Rutherford shouted at his wife. "Clara, I've had enough of it. He'd defy me if I lay dying. As if I wasn't fit to touch the books! There's something wrong with the lad."

"Jim, don't wake that poor man with your shouting," she said briskly. She looked serene and competent. "Eat your breakfast. And as for Alexander, he didn't choose you for his father, and it's for you to make him glad he's got you"--her tone changed--"as glad as I am that you're my man."

He flushed. "Clara, is it true that you're still glad?"

She had time to drop a light kiss on his hand before Alexander darkened the doorway.

Edward Webb's first waking thought was that his nightshirt was a new acquaintance. It was rougher than his own, and so long that he felt like a babe in swaddling clothes--an apt simile, as he would have confessed had he been able to see himself disinterestedly, for his face, worn as it was with anxieties, had in it something of youth and indestructible innocence. He had slept for hours without a movement, and only his head was visible above the smoothly turned sheet, but he brought forth an arm and examined his sleeve. It was drab-coloured, and striped with pink. It was not his. He looked about him, and remembered.

He was in the house of the Good Samaritans. There was a boy with dark eyes, and a woman who had appeared to him as Warmth and Strength, and, more dimly, a man who had helped him to bed--a tall, dark man. No doubt this was his nightshirt--a durable garment, but irritating to the skin. He wondered what time it was. He had no idea how long he had slept, nor at what hour he had found the valley and the white house, with its blessed signs of habitation; but it was at the first breath of dawn that he had left his rocky perch, and, stumbling, falling, almost crying aloud in misery, had made his way down the mountain. Memory took him again through the night's adventure, and farther back--to last Monday morning, when he had bidden Theresa good-bye. It was their habit, when he started on his journeying, to play their game of Beauty and the Beast.

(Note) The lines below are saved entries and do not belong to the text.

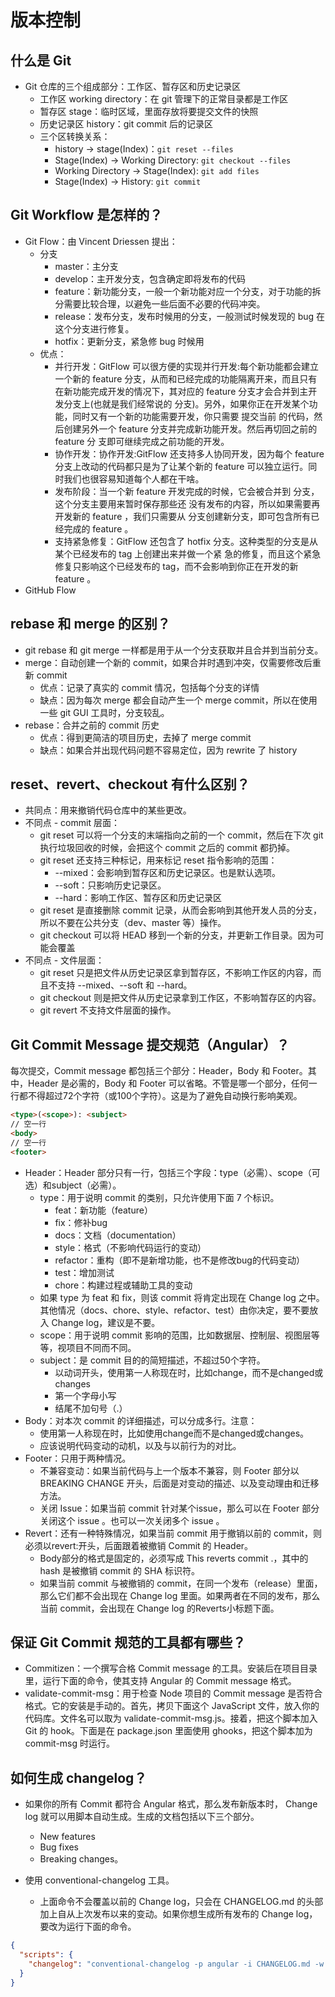 # 版本控制

## 什么是 Git

* Git 仓库的三个组成部分：工作区、暂存区和历史记录区
  * 工作区 working directory：在 git 管理下的正常目录都是工作区
  * 暂存区 stage：临时区域，里面存放将要提交文件的快照
  * 历史记录区 history：git commit 后的记录区
  * 三个区转换关系：
    * history -> stage(Index)：`git reset --files`
    * Stage(Index) -> Working Directory: `git checkout --files`
    * Working Directory -> Stage(Index): `git add files`
    * Stage(Index) -> History: `git commit`

## Git Workflow 是怎样的？

* Git Flow：由 Vincent Driessen 提出：
  * 分支
    * master：主分支
    * develop：主开发分支，包含确定即将发布的代码
    * feature：新功能分支，一般一个新功能对应一个分支，对于功能的拆分需要比较合理，以避免一些后面不必要的代码冲突。
    * release：发布分支，发布时候用的分支，一般测试时候发现的 bug 在这个分支进行修复。
    * hotfix：更新分支，紧急修 bug 时候用
  * 优点：
    * 并行开发：GitFlow 可以很方便的实现并行开发:每个新功能都会建立一个新的 feature 分支，从而和已经完成的功能隔离开来，而且只有在新功能完成开发的情况下，其对应的 feature 分支才会合并到主开发分支上(也就是我们经常说的 分支)。另外，如果你正在开发某个功能，同时又有一个新的功能需要开发，你只需要 提交当前 的代码，然后创建另外一个 feature 分支并完成新功能开发。然后再切回之前的 feature 分 支即可继续完成之前功能的开发。
    * 协作开发：协作开发:GitFlow 还支持多人协同开发，因为每个 feature 分支上改动的代码都只是为了让某个新的 feature 可以独立运行。同时我们也很容易知道每个人都在干啥。
    * 发布阶段：当一个新 feature 开发完成的时候，它会被合并到 分支，这个分支主要用来暂时保存那些还 没有发布的内容，所以如果需要再开发新的 feature ，我们只需要从 分支创建新分支，即可包含所有已 经完成的 feature 。
    * 支持紧急修复：GitFlow 还包含了 hotfix 分支。这种类型的分支是从某个已经发布的 tag 上创建出来并做一个紧 急的修复，而且这个紧急修复只影响这个已经发布的 tag，而不会影响到你正在开发的新 feature 。
* GitHub Flow

## rebase 和 merge 的区别？

* git rebase 和 git merge 一样都是用于从一个分支获取并且合并到当前分支。
* merge：自动创建一个新的 commit，如果合并时遇到冲突，仅需要修改后重新 commit
  * 优点：记录了真实的 commit 情况，包括每个分支的详情
  * 缺点：因为每次 merge 都会自动产生一个 merge commit，所以在使用一些 git GUI 工具时，分支较乱。
* rebase：合并之前的 commit 历史
  * 优点：得到更简洁的项目历史，去掉了 merge commit
  * 缺点：如果合并出现代码问题不容易定位，因为 rewrite 了 history

## reset、revert、checkout 有什么区别？

* 共同点：用来撤销代码仓库中的某些更改。
* 不同点 - commit 层面：
  * git reset 可以将一个分支的末端指向之前的一个 commit，然后在下次 git 执行垃圾回收的时候，会把这个 commit 之后的 commit 都扔掉。
  * git reset 还支持三种标记，用来标记 reset 指令影响的范围：
    * --mixed：会影响到暂存区和历史记录区。也是默认选项。
    * --soft：只影响历史记录区。
    * --hard：影响工作区、暂存区和历史记录区
  * git reset 是直接删除 commit 记录，从而会影响到其他开发人员的分支，所以不要在公共分支（dev、master 等）操作。
  * git checkout 可以将 HEAD 移到一个新的分支，并更新工作目录。因为可能会覆盖
* 不同点 - 文件层面：
  * git reset 只是把文件从历史记录区拿到暂存区，不影响工作区的内容，而且不支持 --mixed、--soft 和 --hard。
  * git checkout 则是把文件从历史记录拿到工作区，不影响暂存区的内容。
  * git revert 不支持文件层面的操作。

## Git Commit Message 提交规范（Angular）？

每次提交，Commit message 都包括三个部分：Header，Body 和 Footer。其中，Header 是必需的，Body 和 Footer 可以省略。不管是哪一个部分，任何一行都不得超过72个字符（或100个字符）。这是为了避免自动换行影响美观。

```html
<type>(<scope>): <subject>
// 空一行
<body>
// 空一行
<footer>
```

* Header：Header 部分只有一行，包括三个字段：type（必需）、scope（可选）和subject（必需）。
  * type：用于说明 commit 的类别，只允许使用下面 7 个标识。
    * feat：新功能（feature）
    * fix：修补bug
    * docs：文档（documentation）
    * style：格式（不影响代码运行的变动）
    * refactor：重构（即不是新增功能，也不是修改bug的代码变动）
    * test：增加测试
    * chore：构建过程或辅助工具的变动
  * 如果 type 为 feat 和 fix，则该 commit 将肯定出现在 Change log 之中。其他情况（docs、chore、style、refactor、test）由你决定，要不要放入 Change log，建议是不要。
  * scope：用于说明 commit 影响的范围，比如数据层、控制层、视图层等等，视项目不同而不同。
  * subject：是 commit 目的的简短描述，不超过50个字符。
    * 以动词开头，使用第一人称现在时，比如change，而不是changed或changes
    * 第一个字母小写
    * 结尾不加句号（.）
* Body：对本次 commit 的详细描述，可以分成多行。注意：
  * 使用第一人称现在时，比如使用change而不是changed或changes。
  * 应该说明代码变动的动机，以及与以前行为的对比。
* Footer：只用于两种情况。
  * 不兼容变动：如果当前代码与上一个版本不兼容，则 Footer 部分以 BREAKING CHANGE 开头，后面是对变动的描述、以及变动理由和迁移方法。
  * 关闭 Issue：如果当前 commit 针对某个issue，那么可以在 Footer 部分关闭这个 issue 。也可以一次关闭多个 issue 。
* Revert：还有一种特殊情况，如果当前 commit 用于撤销以前的 commit，则必须以revert:开头，后面跟着被撤销 Commit 的 Header。
  * Body部分的格式是固定的，必须写成 This reverts commit .，其中的 hash 是被撤销 commit 的 SHA 标识符。
  * 如果当前 commit 与被撤销的 commit，在同一个发布（release）里面，那么它们都不会出现在 Change log 里面。如果两者在不同的发布，那么当前 commit，会出现在 Change log 的Reverts小标题下面。

## 保证 Git Commit 规范的工具都有哪些？

* Commitizen：一个撰写合格 Commit message 的工具。安装后在项目目录里，运行下面的命令，使其支持 Angular 的 Commit message 格式。
* validate-commit-msg：用于检查 Node 项目的 Commit message 是否符合格式。它的安装是手动的。首先，拷贝下面这个 JavaScript 文件，放入你的代码库。文件名可以取为 validate-commit-msg.js。接着，把这个脚本加入 Git 的 hook。下面是在 package.json 里面使用 ghooks，把这个脚本加为 commit-msg 时运行。

## 如何生成 changelog？

* 如果你的所有 Commit 都符合 Angular 格式，那么发布新版本时， Change log 就可以用脚本自动生成。生成的文档包括以下三个部分。
  * New features
  * Bug fixes
  * Breaking changes。

* 使用 conventional-changelog 工具。
  * 上面命令不会覆盖以前的 Change log，只会在 CHANGELOG.md 的头部加上自从上次发布以来的变动。如果你想生成所有发布的 Change log，要改为运行下面的命令。

```json
{
  "scripts": {
    "changelog": "conventional-changelog -p angular -i CHANGELOG.md -w -r 0"
  }
}
```

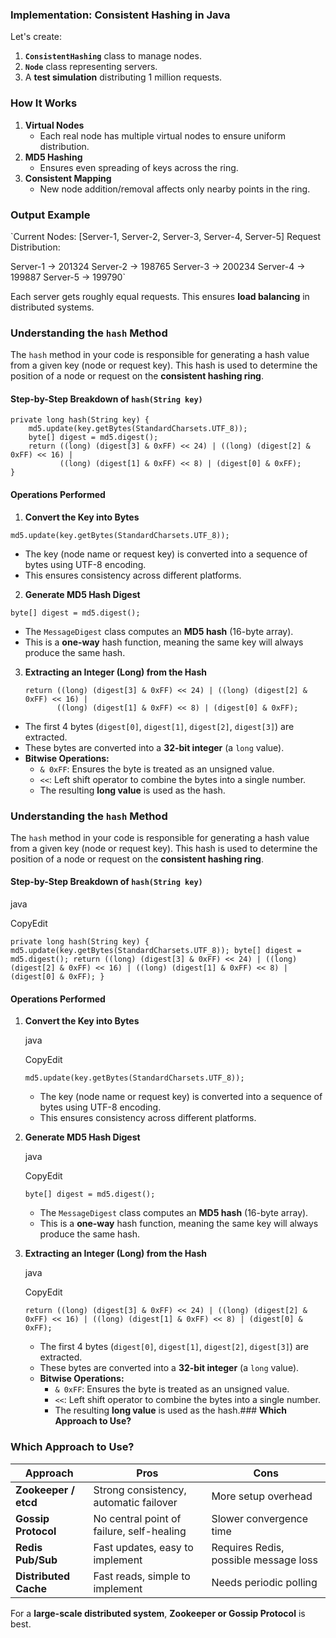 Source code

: ### **Implementation: Consistent Hashing in Java**

Let's create:

1.  **`ConsistentHashing`** class to manage nodes.
2.  **`Node`** class representing servers.
3.  A **test simulation** distributing 1 million requests.


### **How It Works**

1.  **Virtual Nodes**
    -   Each real node has multiple virtual nodes to ensure uniform distribution.
2.  **MD5 Hashing**
    -   Ensures even spreading of keys across the ring.
3.  **Consistent Mapping**
    -   New node addition/removal affects only nearby points in the ring.


### **Output Example**

`Current Nodes: [Server-1, Server-2, Server-3, Server-4, Server-5]
Request Distribution:

Server-1 -> 201324
Server-2 -> 198765
Server-3 -> 200234
Server-4 -> 199887
Server-5 -> 199790`

Each server gets roughly equal requests. This ensures **load balancing** in distributed systems.


### **Understanding the `hash` Method**

The `hash` method in your code is responsible for generating a hash value from a given key (node or request key). This hash is used to determine the position of a node or request on the **consistent hashing ring**.

#### **Step-by-Step Breakdown of `hash(String key)`**


```
private long hash(String key) {
    md5.update(key.getBytes(StandardCharsets.UTF_8));
    byte[] digest = md5.digest();
    return ((long) (digest[3] & 0xFF) << 24) | ((long) (digest[2] & 0xFF) << 16) |
           ((long) (digest[1] & 0xFF) << 8) | (digest[0] & 0xFF);
}
```

#### **Operations Performed**

1.  **Convert the Key into Bytes**


```md5.update(key.getBytes(StandardCharsets.UTF_8));```

-   The key (node name or request key) is converted into a sequence of bytes using UTF-8 encoding.
-   This ensures consistency across different platforms.

2.  **Generate MD5 Hash Digest**

```
byte[] digest = md5.digest();
```

-   The `MessageDigest` class computes an **MD5 hash** (16-byte array).
-   This is a **one-way** hash function, meaning the same key will always produce the same hash.
3.  **Extracting an Integer (Long) from the Hash**

    ```
    return ((long) (digest[3] & 0xFF) << 24) | ((long) (digest[2] & 0xFF) << 16) |
           ((long) (digest[1] & 0xFF) << 8) | (digest[0] & 0xFF);
    ```

-   The first 4 bytes (`digest[0]`, `digest[1]`, `digest[2]`, `digest[3]`) are extracted.
-   These bytes are converted into a **32-bit integer** (a `long` value).
-   **Bitwise Operations:**
    -   `& 0xFF`: Ensures the byte is treated as an unsigned value.
    -   `<<`: Left shift operator to combine the bytes into a single number.
    -   The resulting **long value** is used as the hash.



### **Understanding the `hash` Method**

The `hash` method in your code is responsible for generating a hash value from a given key (node or request key). This hash is used to determine the position of a node or request on the **consistent hashing ring**.

#### **Step-by-Step Breakdown of `hash(String key)`**

java

CopyEdit

`private long hash(String key) {
    md5.update(key.getBytes(StandardCharsets.UTF_8));
    byte[] digest = md5.digest();
    return ((long) (digest[3] & 0xFF) << 24) | ((long) (digest[2] & 0xFF) << 16) |
           ((long) (digest[1] & 0xFF) << 8) | (digest[0] & 0xFF);
}`

#### **Operations Performed**

1.  **Convert the Key into Bytes**

    java

    CopyEdit

    `md5.update(key.getBytes(StandardCharsets.UTF_8));`

    -   The key (node name or request key) is converted into a sequence of bytes using UTF-8 encoding.
    -   This ensures consistency across different platforms.
2.  **Generate MD5 Hash Digest**

    java

    CopyEdit

    `byte[] digest = md5.digest();`

    -   The `MessageDigest` class computes an **MD5 hash** (16-byte array).
    -   This is a **one-way** hash function, meaning the same key will always produce the same hash.
3.  **Extracting an Integer (Long) from the Hash**

    java

    CopyEdit

    `return ((long) (digest[3] & 0xFF) << 24) | ((long) (digest[2] & 0xFF) << 16) |
           ((long) (digest[1] & 0xFF) << 8) | (digest[0] & 0xFF);`

    -   The first 4 bytes (`digest[0]`, `digest[1]`, `digest[2]`, `digest[3]`) are extracted.
    -   These bytes are converted into a **32-bit integer** (a `long` value).
    -   **Bitwise Operations:**
        -   `& 0xFF`: Ensures the byte is treated as an unsigned value.
        -   `<<`: Left shift operator to combine the bytes into a single number.
        -   The resulting **long value** is used as the hash.### **Which Approach to Use?**

### Which Approach to Use?

| Approach | Pros | Cons |
| --- | --- | --- |
| **Zookeeper / etcd** | Strong consistency, automatic failover | More setup overhead |
| **Gossip Protocol** | No central point of failure, self-healing | Slower convergence time |
| **Redis Pub/Sub** | Fast updates, easy to implement | Requires Redis, possible message loss |
| **Distributed Cache** | Fast reads, simple to implement | Needs periodic polling |

For a **large-scale distributed system**, **Zookeeper or Gossip Protocol** is best.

"What shall I bring back this time, Beauty?" he would ask, and she, glowing at the name she wished were justly hers, would clasp her hands ecstatically before she answered: "A white satin dress, please, dear Papa, and shoes to match, with silver roses on them, and a silver rose for my hair." Or it might be a string of diamonds, a great feathered fan, a boar-hound to be her stately guardian.

"The real Beauty," he reminded her one day, "was content with a single rose from a garden."

"I know," she said, and for a moment lost her brightness; but then, "I think that's lovely in a story," she told him. "Yes." She acted it. "'Bring me a white rose, Papa. I don't want anything else.' But she would, you know, when it came all faded. But I'm glad the story lets her say that."

But he had slightly changed the form of his question on this latest morning.